**Problem statement:**
All of the data must be printed exactly; please include every line.

**The data:**
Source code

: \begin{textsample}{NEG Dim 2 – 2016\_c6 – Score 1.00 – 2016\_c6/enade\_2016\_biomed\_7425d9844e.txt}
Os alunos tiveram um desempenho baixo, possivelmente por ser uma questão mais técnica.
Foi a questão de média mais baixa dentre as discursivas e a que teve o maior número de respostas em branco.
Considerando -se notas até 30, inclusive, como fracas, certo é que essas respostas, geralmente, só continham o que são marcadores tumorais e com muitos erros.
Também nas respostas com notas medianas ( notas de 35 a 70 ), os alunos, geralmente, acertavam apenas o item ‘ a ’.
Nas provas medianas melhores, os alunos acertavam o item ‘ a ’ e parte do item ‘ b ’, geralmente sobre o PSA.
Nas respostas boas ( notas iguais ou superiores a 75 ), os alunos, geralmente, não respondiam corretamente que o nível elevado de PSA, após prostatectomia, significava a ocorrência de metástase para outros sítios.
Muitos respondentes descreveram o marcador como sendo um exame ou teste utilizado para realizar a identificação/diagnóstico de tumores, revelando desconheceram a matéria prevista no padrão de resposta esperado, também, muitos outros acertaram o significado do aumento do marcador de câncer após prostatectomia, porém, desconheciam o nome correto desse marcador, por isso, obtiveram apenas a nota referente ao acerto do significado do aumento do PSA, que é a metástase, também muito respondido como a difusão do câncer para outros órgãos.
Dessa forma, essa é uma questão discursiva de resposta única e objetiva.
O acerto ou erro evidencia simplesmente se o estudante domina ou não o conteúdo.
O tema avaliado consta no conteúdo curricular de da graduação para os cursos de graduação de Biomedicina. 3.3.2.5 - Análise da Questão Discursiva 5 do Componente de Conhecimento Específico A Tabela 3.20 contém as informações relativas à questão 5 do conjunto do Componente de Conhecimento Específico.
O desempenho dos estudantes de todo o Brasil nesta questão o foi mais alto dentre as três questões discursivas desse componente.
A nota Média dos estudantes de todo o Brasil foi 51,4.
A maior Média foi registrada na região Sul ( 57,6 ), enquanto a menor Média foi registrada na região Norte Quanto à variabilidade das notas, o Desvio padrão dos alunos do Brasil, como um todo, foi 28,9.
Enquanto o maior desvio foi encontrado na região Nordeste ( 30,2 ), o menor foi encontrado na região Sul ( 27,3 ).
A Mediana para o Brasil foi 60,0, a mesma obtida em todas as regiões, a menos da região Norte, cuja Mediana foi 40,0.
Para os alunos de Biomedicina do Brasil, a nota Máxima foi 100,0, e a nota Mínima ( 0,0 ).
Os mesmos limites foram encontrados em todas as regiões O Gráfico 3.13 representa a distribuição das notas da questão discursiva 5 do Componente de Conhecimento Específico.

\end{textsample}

**Task result:**
Source code

: \begin{textsample}{NEG Dim 2 – 2016\_c6 – Score 1.00 – 2016\_c6/enade\_2016\_biomed\_7425d9844e.txt}
Os alunos tiveram um desempenho baixo, possivelmente por ser uma questão mais técnica.
Foi a questão de média mais baixa dentre as discursivas e a que teve o maior número de respostas em branco.
Considerando -se notas até 30, inclusive, como fracas, certo é que essas respostas, geralmente, só continham o que são marcadores tumorais e com muitos erros.
Também nas respostas com notas medianas ( notas de 35 a 70 ), os alunos, geralmente, acertavam apenas o item ‘ a ’.
Nas provas medianas melhores, os alunos acertavam o item ‘ a ’ e parte do item ‘ b ’, geralmente sobre o PSA.
Nas respostas boas ( notas iguais ou superiores a 75 ), os alunos, geralmente, não respondiam corretamente que o nível elevado de PSA, após prostatectomia, significava a ocorrência de metástase para outros sítios.
Muitos respondentes descreveram o marcador como sendo um exame ou teste utilizado para realizar a identificação/diagnóstico de tumores, revelando desconheceram a matéria prevista no padrão de resposta esperado, também, muitos outros acertaram o significado do aumento do marcador de câncer após prostatectomia, porém, desconheciam o nome correto desse marcador, por isso, obtiveram apenas a nota referente ao acerto do significado do aumento do PSA, que é a metástase, também muito respondido como a difusão do câncer para outros órgãos.
Dessa forma, essa é uma questão discursiva de resposta única e objetiva.
O acerto ou erro evidencia simplesmente se o estudante domina ou não o conteúdo.
O tema avaliado consta no conteúdo curricular de da graduação para os cursos de graduação de Biomedicina. 3.3.2.5 - Análise da Questão Discursiva 5 do Componente de Conhecimento Específico A Tabela 3.20 contém as informações relativas à questão 5 do conjunto do Componente de Conhecimento Específico.
O desempenho dos estudantes de todo o Brasil nesta questão o foi mais alto dentre as três questões discursivas desse componente.
A nota Média dos estudantes de todo o Brasil foi 51,4.
A maior Média foi registrada na região Sul ( 57,6 ), enquanto a menor Média foi registrada na região Norte Quanto à variabilidade das notas, o Desvio padrão dos alunos do Brasil, como um todo, foi 28,9.
Enquanto o maior desvio foi encontrado na região Nordeste ( 30,2 ), o menor foi encontrado na região Sul ( 27,3 ).
A Mediana para o Brasil foi 60,0, a mesma obtida em todas as regiões, a menos da região Norte, cuja Mediana foi 40,0.
Para os alunos de Biomedicina do Brasil, a nota Máxima foi 100,0, e a nota Mínima ( 0,0 ).
Os mesmos limites foram encontrados em todas as regiões O Gráfico 3.13 representa a distribuição das notas da questão discursiva 5 do Componente de Conhecimento Específico.

\end{textsample}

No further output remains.